WHAT IS REQUIRED ::
Exactly how many lines in this data contain the word "githubusercontent"? Only the number should be given.

Source records ::

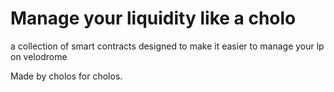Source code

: # Manage your liquidity like a cholo

a collection of smart contracts designed to make it easier to manage your lp on velodrome

Made by cholos for cholos.
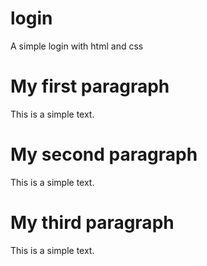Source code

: # login
A simple login with html and css

# My first paragraph
This is a simple text.

# My second paragraph
This is a simple text.

# My third paragraph
This is a simple text.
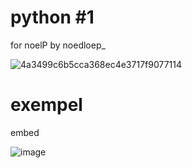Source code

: # python #1
for noelP by noedloep_

![4a3499c6b5cca368ec4e3717f9077114](https://user-images.githubusercontent.com/80974924/116073340-929a0180-a690-11eb-88c9-93c5505e0563.gif)


# exempel
embed

![image](https://user-images.githubusercontent.com/80974924/116073108-4353d100-a690-11eb-800e-0943cd4bf5de.png)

RESPONSE ::
2